## Try it
In the data below, one line contains "## UI Domain" and a later one contains "- **Consistency**: Standardized". Print both, with every line between them, exactly and alone.

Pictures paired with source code
Start of Block
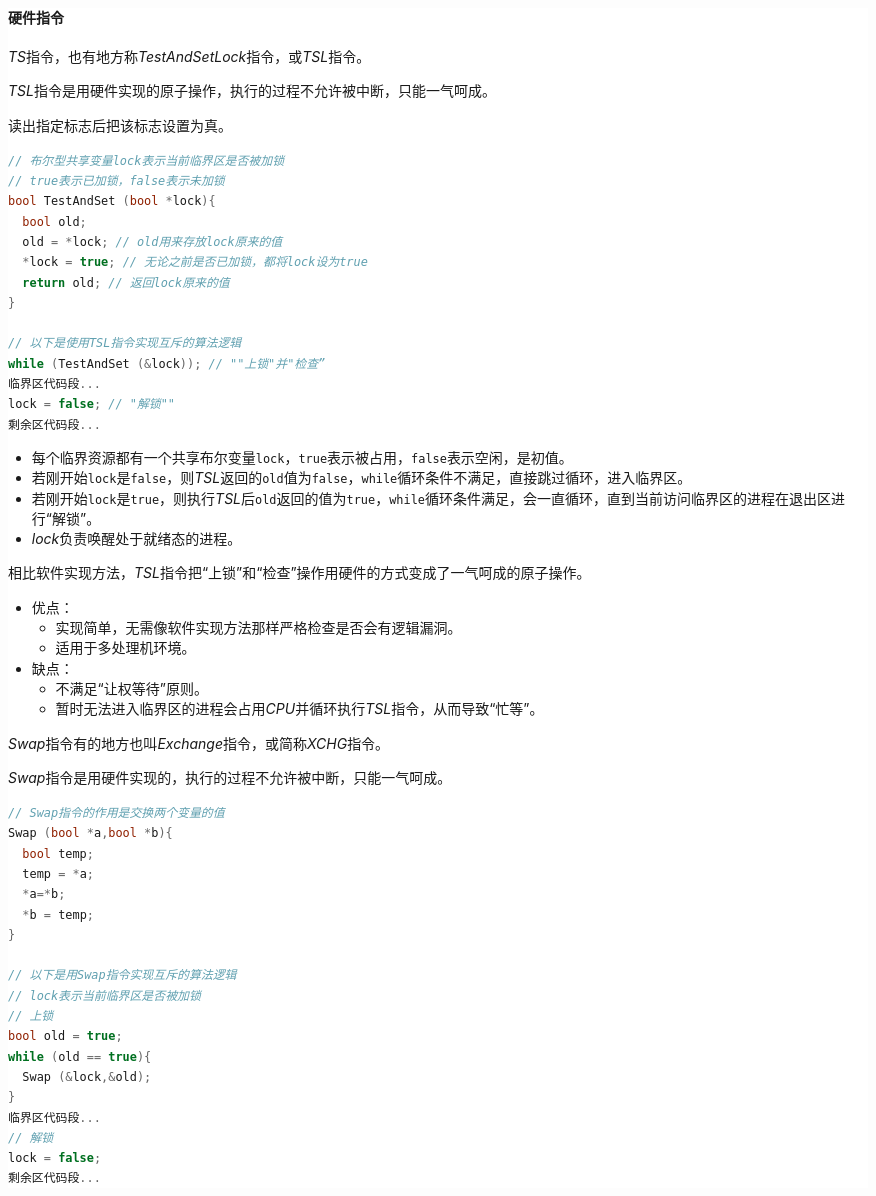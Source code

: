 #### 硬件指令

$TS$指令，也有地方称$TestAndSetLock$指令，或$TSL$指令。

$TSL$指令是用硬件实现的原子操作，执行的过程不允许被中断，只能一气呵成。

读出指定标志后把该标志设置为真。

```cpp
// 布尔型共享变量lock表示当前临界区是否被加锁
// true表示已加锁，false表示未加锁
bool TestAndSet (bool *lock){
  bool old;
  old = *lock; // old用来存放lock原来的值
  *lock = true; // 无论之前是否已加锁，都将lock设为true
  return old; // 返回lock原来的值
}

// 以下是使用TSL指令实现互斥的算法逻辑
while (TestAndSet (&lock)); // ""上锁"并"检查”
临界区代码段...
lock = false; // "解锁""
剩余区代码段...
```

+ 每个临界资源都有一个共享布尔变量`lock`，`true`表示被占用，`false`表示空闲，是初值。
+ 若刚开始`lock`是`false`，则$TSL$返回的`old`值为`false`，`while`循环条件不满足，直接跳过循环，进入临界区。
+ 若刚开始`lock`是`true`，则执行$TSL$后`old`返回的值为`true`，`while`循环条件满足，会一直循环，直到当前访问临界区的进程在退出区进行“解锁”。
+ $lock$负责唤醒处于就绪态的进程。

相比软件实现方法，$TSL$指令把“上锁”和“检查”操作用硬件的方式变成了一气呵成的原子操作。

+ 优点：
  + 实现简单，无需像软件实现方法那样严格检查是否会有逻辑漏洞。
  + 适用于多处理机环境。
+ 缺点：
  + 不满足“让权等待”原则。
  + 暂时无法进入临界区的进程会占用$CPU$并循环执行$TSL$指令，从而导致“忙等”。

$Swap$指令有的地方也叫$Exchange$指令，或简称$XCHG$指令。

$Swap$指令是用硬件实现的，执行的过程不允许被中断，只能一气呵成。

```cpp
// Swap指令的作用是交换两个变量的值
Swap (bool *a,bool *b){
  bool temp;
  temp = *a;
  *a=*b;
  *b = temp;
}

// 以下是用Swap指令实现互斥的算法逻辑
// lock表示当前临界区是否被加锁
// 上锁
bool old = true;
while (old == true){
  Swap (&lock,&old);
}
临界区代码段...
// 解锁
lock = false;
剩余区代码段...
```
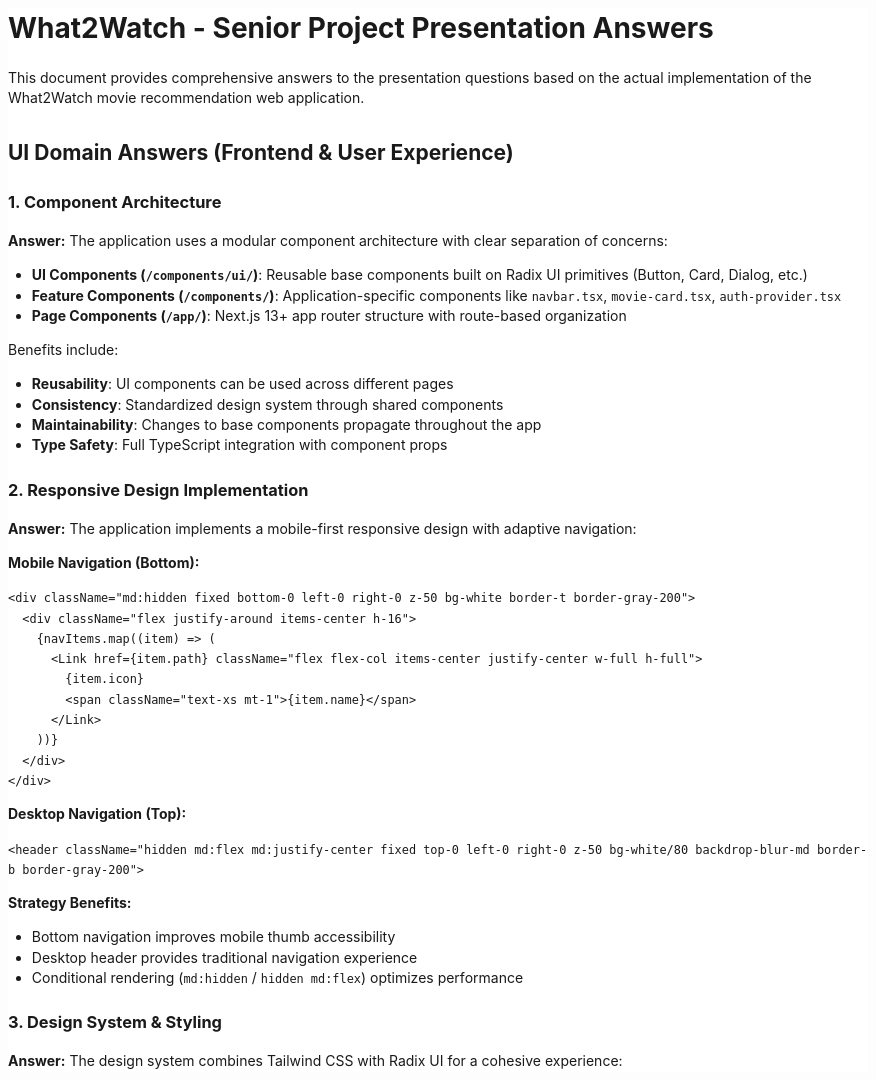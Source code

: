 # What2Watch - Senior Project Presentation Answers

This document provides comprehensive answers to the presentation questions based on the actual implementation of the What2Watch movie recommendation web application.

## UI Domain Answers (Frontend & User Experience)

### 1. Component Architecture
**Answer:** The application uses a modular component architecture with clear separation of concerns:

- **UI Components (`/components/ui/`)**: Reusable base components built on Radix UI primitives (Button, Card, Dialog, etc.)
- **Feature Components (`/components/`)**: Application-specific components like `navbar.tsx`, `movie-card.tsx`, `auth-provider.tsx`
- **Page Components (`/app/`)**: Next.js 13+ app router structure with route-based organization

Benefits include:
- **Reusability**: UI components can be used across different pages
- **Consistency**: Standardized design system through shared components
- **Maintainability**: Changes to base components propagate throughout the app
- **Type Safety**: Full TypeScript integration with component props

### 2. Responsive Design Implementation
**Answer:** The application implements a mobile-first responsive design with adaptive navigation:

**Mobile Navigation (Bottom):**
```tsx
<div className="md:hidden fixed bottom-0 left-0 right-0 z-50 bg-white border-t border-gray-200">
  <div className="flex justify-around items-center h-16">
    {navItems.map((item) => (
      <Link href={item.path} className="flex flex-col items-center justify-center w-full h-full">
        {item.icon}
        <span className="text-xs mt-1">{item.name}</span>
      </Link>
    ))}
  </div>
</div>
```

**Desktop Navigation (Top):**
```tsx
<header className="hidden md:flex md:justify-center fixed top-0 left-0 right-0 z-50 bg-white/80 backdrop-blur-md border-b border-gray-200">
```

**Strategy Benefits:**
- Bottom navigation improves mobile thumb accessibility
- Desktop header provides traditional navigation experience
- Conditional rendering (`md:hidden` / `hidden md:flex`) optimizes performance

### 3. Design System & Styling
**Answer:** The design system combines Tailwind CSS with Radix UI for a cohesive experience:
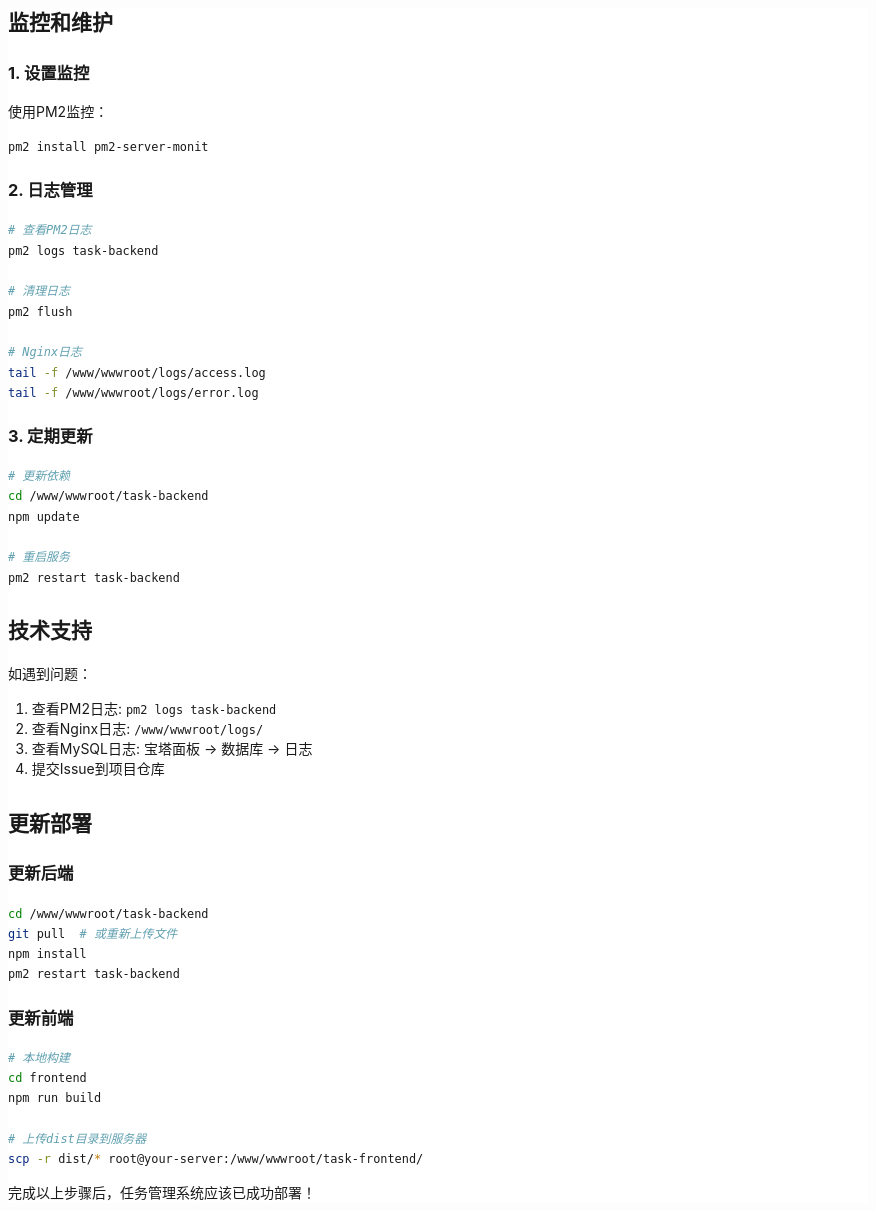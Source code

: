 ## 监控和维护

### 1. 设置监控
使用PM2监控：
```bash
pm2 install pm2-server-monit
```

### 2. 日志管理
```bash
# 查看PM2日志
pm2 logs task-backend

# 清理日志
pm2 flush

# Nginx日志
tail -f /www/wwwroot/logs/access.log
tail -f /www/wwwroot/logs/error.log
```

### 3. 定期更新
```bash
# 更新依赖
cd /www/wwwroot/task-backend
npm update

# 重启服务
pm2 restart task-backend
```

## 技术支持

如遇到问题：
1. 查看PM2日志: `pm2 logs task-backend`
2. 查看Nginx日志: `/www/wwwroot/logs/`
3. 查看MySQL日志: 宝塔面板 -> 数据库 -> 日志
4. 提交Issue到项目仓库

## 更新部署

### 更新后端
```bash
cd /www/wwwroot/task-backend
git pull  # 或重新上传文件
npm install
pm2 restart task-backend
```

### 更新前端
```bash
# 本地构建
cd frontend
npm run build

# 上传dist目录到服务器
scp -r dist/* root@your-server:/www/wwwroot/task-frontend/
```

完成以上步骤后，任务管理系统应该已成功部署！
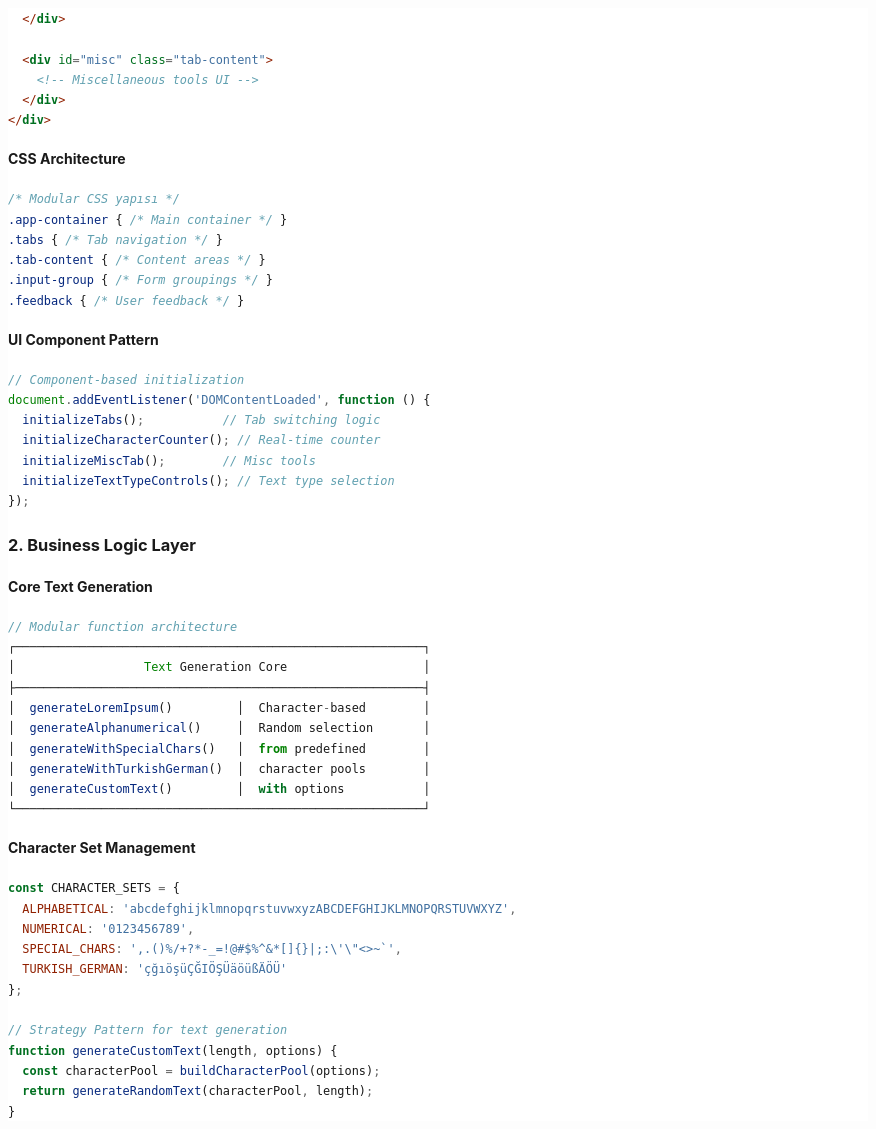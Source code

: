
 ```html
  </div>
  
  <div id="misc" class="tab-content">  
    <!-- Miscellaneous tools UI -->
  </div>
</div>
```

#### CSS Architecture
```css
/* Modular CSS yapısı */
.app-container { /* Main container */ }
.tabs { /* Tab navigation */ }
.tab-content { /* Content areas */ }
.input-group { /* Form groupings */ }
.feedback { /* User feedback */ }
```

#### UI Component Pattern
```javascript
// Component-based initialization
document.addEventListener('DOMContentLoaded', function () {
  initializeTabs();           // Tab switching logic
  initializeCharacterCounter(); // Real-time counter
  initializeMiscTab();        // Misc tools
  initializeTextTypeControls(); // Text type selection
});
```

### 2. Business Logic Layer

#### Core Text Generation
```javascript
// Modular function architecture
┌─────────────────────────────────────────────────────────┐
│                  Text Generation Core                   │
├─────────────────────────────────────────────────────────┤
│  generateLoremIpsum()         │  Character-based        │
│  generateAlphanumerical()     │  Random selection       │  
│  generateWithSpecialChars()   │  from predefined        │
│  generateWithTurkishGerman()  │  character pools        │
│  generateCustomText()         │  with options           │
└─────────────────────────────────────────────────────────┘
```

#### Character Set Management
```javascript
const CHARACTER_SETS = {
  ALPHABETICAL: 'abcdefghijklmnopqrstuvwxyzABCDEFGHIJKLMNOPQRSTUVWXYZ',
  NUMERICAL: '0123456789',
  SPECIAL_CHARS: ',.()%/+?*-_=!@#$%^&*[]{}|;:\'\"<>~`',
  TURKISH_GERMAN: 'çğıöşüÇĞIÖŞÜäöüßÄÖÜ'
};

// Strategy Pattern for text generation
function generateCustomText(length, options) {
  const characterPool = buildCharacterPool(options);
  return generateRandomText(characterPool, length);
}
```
End of Block
## Response box
## UI Domain Answers (Frontend & User Experience)

### 1. Component Architecture
**Answer:** The application uses a modular component architecture with clear separation of concerns:

- **UI Components (`/components/ui/`)**: Reusable base components built on Radix UI primitives (Button, Card, Dialog, etc.)
- **Feature Components (`/components/`)**: Application-specific components like `navbar.tsx`, `movie-card.tsx`, `auth-provider.tsx`
- **Page Components (`/app/`)**: Next.js 13+ app router structure with route-based organization

Benefits include:
- **Reusability**: UI components can be used across different pages
- **Consistency**: Standardized design system through shared components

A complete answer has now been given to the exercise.